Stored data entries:
-----
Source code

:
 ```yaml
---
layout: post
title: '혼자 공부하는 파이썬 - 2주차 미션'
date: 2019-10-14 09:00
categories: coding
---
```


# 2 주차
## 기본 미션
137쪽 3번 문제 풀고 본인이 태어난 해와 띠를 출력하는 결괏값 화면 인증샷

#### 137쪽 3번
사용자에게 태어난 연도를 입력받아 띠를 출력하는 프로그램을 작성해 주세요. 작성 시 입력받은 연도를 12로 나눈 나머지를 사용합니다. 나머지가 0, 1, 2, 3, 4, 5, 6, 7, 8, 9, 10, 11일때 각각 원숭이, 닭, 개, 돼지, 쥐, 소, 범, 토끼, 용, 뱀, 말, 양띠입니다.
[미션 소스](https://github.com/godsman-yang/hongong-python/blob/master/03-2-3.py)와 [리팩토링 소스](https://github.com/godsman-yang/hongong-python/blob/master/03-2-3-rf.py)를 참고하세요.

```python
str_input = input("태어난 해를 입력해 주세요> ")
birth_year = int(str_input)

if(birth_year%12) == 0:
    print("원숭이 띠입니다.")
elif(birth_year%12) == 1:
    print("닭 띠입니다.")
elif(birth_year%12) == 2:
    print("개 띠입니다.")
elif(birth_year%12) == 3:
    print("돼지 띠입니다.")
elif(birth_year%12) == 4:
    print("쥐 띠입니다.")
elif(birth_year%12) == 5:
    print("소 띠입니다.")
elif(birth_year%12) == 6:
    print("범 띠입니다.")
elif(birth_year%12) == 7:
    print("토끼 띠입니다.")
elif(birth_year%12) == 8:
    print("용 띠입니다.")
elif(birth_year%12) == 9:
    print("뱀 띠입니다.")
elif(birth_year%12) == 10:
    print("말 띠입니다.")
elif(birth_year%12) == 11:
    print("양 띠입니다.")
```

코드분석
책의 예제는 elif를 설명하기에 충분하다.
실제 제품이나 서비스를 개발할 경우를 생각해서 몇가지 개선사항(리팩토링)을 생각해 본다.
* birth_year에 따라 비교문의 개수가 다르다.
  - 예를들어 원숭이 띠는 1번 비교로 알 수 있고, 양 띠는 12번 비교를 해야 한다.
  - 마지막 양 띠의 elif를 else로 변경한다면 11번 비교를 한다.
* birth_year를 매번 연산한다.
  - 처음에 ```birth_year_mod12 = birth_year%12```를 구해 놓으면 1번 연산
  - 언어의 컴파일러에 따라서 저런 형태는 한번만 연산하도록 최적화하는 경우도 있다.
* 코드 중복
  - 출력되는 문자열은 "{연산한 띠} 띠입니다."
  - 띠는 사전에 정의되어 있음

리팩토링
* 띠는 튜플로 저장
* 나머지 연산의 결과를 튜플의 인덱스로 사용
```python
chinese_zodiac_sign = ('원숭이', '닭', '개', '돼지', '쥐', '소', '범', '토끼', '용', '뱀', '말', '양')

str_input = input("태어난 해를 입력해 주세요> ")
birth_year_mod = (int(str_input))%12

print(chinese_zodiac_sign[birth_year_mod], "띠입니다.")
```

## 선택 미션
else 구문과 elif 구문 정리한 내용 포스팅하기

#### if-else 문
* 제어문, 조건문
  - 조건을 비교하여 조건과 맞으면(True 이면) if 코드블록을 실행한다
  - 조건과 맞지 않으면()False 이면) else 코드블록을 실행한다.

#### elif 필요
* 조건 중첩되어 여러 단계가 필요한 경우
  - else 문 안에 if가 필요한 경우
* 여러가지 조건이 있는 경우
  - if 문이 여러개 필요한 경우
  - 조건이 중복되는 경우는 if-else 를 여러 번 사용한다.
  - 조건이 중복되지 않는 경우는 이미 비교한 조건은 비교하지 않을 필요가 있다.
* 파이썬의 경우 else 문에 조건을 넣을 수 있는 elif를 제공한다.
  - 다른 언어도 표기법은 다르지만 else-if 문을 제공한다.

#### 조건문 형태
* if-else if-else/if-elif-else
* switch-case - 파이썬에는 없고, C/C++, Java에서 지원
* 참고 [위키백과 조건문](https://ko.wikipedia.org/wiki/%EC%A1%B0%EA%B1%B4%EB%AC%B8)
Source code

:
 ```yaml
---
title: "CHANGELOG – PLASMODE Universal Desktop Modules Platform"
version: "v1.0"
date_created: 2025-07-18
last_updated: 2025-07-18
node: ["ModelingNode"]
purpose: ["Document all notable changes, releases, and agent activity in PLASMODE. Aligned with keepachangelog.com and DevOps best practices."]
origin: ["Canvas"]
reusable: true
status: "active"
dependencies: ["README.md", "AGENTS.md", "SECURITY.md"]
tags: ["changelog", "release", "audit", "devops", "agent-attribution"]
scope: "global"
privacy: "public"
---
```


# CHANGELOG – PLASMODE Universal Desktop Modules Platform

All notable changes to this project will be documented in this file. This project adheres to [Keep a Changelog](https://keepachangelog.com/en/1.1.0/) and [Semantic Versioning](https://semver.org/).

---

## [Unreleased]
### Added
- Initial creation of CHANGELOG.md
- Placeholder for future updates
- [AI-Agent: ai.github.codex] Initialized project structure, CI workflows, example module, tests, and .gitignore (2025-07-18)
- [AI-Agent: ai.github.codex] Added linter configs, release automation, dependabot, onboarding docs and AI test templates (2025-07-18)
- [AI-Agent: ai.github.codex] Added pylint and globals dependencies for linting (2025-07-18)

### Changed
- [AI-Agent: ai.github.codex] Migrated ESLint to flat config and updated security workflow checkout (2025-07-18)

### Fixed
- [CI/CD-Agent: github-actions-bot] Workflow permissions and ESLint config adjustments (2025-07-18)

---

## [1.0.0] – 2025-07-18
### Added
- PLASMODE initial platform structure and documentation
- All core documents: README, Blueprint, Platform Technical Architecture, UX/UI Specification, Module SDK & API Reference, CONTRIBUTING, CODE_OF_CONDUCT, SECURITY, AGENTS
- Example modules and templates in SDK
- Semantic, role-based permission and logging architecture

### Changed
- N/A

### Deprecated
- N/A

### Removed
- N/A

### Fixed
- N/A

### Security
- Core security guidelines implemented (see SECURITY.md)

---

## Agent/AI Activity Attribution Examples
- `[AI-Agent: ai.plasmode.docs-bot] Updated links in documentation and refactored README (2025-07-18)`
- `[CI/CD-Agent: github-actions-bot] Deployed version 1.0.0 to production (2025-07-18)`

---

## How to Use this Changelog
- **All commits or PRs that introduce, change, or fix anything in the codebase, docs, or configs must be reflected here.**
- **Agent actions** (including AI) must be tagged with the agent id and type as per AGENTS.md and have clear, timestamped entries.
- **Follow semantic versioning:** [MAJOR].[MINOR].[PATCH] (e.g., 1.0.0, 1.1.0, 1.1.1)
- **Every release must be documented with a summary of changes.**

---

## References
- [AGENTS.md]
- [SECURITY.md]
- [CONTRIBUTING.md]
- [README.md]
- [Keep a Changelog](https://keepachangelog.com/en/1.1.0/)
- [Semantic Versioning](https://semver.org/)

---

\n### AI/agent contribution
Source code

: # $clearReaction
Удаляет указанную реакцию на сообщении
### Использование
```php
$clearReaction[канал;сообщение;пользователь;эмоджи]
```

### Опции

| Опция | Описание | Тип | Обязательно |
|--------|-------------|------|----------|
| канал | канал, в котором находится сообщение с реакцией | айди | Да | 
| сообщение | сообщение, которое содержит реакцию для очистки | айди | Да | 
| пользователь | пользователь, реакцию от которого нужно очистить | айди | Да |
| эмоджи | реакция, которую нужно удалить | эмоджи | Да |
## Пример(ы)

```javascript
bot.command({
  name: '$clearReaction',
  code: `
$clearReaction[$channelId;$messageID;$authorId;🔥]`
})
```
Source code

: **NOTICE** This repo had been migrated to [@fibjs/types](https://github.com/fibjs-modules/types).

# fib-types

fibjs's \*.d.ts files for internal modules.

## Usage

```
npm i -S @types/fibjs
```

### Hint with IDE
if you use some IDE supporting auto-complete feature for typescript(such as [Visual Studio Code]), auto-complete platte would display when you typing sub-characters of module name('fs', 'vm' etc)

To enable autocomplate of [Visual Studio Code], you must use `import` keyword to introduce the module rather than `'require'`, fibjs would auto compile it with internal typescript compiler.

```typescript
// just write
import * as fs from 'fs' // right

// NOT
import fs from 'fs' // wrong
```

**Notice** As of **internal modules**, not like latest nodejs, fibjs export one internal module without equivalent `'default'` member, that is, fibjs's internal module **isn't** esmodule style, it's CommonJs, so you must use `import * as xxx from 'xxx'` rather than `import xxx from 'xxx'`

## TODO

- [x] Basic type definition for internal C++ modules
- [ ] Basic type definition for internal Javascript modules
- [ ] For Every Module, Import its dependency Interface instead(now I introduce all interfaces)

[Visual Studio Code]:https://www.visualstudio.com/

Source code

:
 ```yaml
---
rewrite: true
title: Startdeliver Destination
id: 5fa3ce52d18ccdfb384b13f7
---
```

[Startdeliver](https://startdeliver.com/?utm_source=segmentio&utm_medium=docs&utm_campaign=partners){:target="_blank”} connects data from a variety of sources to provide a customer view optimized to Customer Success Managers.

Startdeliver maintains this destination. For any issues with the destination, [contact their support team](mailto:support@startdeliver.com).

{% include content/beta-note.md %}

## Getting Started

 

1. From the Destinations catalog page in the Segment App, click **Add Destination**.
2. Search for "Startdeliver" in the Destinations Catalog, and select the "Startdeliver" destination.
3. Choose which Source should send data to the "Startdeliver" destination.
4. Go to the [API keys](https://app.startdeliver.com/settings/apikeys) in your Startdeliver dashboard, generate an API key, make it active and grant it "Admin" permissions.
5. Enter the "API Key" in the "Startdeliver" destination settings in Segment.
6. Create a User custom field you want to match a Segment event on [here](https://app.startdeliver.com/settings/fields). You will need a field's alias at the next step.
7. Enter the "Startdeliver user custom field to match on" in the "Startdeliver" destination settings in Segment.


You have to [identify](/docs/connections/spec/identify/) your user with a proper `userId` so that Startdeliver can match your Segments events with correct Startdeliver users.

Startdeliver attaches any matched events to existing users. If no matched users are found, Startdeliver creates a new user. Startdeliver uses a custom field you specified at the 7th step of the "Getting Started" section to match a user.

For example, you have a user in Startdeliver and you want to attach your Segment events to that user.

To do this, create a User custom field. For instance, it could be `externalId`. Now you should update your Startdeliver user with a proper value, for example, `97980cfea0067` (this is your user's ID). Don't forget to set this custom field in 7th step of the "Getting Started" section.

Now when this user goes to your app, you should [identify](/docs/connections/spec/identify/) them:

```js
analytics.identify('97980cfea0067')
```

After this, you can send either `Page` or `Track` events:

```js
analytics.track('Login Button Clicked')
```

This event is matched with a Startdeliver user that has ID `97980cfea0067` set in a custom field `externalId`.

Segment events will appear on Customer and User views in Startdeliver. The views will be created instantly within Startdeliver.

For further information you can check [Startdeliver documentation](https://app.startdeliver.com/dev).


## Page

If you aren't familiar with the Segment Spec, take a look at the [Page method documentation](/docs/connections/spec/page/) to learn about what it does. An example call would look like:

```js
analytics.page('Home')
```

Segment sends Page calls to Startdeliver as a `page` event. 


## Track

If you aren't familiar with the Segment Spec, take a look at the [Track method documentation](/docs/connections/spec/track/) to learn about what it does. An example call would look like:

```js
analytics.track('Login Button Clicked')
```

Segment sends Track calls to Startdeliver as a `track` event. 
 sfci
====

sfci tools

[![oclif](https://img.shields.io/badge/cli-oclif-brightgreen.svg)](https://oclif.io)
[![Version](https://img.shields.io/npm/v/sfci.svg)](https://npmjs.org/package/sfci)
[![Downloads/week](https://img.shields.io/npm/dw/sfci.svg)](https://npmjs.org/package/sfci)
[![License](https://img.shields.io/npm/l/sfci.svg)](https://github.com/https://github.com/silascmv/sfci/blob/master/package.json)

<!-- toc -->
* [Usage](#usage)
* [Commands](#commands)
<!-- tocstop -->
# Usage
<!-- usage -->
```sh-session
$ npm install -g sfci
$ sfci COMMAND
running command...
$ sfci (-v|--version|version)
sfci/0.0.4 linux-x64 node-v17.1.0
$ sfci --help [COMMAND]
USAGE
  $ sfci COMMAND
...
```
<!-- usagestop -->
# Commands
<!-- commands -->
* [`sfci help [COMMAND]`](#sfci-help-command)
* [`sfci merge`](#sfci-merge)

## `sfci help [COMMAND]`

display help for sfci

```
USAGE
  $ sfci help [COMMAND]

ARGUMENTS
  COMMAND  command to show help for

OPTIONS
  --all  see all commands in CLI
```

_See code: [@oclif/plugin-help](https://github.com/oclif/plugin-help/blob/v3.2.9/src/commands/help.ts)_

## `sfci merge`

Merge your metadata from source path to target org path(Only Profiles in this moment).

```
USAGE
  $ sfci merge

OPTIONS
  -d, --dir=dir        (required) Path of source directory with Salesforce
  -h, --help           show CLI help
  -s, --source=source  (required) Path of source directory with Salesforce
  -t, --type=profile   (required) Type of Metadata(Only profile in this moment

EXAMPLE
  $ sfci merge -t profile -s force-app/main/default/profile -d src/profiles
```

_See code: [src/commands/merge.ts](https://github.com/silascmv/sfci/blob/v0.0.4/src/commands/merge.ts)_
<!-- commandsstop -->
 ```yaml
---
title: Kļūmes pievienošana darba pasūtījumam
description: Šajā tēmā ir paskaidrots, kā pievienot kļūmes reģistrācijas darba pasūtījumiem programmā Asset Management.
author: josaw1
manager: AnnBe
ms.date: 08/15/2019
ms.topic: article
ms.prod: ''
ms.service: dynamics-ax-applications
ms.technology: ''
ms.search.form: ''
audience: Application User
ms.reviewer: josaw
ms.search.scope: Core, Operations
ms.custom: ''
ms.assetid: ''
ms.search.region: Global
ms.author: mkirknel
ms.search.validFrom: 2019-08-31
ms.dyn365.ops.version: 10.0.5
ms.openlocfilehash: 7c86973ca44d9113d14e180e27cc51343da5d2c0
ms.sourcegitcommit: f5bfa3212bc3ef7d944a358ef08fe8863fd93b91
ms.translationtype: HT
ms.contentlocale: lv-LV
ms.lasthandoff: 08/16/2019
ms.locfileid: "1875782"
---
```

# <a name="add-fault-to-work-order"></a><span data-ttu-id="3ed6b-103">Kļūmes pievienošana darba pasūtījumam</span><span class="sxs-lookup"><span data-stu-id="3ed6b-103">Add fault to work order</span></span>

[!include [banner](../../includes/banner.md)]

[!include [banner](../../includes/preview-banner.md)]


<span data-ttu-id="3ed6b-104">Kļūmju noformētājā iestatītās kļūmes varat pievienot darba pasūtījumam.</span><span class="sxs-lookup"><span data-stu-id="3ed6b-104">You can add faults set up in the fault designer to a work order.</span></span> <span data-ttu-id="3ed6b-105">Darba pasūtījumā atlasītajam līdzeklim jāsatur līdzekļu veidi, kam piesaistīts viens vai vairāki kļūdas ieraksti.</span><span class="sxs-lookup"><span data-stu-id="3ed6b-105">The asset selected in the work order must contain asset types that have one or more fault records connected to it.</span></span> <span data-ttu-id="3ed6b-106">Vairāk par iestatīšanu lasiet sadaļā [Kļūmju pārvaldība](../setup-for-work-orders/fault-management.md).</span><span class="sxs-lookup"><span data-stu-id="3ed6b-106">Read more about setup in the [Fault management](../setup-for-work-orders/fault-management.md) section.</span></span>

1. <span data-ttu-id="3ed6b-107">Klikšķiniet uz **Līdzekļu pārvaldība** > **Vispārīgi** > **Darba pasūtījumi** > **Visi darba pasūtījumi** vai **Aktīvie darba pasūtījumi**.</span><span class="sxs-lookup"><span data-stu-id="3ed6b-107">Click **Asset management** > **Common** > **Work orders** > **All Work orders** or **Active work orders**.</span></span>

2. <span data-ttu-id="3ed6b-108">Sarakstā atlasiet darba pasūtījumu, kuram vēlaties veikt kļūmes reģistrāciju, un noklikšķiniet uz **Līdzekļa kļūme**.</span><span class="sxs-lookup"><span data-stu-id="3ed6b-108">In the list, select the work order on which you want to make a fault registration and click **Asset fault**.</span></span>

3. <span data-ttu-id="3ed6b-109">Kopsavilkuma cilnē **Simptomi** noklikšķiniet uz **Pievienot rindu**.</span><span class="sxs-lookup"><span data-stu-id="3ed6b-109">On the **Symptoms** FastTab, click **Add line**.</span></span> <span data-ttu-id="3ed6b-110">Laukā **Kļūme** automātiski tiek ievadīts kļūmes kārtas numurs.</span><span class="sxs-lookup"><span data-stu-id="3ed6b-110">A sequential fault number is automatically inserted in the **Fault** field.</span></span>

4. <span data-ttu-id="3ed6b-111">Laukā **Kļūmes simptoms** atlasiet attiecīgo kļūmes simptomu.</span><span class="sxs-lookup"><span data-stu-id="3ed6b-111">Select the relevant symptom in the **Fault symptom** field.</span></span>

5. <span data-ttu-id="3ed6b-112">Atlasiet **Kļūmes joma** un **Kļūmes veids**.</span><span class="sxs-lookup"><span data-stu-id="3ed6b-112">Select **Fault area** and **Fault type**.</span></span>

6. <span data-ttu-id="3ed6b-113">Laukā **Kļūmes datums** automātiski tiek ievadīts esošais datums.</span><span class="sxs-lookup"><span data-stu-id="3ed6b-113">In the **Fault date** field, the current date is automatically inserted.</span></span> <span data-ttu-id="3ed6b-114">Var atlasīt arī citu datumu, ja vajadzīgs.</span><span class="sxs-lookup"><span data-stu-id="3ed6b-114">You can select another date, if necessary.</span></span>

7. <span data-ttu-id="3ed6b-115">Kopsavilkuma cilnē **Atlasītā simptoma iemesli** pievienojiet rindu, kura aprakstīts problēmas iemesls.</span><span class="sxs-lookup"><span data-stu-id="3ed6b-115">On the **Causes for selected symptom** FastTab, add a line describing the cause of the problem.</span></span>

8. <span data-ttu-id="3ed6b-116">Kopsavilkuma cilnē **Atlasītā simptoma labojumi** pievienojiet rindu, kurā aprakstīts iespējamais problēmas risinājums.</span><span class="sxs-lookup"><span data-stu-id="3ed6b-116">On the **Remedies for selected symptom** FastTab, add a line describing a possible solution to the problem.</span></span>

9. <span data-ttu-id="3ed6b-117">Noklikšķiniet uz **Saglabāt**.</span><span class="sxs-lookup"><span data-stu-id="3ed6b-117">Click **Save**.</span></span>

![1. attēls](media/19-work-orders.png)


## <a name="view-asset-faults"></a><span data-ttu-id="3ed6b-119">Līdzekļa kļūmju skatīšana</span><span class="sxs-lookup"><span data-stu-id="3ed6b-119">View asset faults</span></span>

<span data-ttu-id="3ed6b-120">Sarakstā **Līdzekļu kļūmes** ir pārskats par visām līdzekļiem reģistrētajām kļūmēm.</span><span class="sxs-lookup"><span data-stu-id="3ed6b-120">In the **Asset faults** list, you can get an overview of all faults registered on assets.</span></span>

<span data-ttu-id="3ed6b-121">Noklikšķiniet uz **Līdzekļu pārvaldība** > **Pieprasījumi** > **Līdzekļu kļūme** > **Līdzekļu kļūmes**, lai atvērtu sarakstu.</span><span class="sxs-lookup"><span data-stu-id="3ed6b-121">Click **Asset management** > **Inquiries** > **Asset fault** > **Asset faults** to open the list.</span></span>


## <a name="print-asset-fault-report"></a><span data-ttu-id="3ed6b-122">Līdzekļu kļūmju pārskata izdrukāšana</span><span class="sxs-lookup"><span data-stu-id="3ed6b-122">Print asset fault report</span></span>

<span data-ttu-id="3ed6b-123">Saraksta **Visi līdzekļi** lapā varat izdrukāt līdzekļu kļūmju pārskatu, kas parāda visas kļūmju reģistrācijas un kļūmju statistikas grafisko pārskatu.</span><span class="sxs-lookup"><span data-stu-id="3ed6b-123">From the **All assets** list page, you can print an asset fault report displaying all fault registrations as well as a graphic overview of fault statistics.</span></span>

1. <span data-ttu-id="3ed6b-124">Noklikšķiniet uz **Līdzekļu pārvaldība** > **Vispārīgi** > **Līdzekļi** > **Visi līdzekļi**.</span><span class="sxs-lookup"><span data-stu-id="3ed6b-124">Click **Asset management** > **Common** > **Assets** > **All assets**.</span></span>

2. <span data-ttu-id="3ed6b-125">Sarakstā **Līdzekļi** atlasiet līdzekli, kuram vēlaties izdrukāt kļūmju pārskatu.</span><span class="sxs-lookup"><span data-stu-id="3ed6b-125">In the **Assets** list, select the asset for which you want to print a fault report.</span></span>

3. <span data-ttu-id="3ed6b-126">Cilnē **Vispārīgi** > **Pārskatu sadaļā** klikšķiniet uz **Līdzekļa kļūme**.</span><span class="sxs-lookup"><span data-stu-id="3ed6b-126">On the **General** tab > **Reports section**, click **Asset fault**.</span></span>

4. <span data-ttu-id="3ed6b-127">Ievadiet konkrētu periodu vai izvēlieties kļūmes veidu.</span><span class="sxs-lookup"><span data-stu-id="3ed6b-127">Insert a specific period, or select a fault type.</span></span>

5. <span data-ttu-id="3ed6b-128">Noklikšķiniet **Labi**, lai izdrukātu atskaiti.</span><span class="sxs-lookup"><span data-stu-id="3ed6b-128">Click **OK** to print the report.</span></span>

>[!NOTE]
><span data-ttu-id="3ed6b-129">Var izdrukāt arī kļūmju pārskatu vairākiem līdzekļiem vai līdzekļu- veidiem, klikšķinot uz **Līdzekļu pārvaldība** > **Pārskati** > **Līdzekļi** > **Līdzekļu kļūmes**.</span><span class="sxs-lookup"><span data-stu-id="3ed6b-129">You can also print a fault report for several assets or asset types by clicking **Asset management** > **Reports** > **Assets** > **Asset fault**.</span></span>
-----
Pull out each line of the records holding the string "Salesforce".

  -d, --dir=dir        (required) Path of source directory with Salesforce
  -s, --source=source  (required) Path of source directory with Salesforce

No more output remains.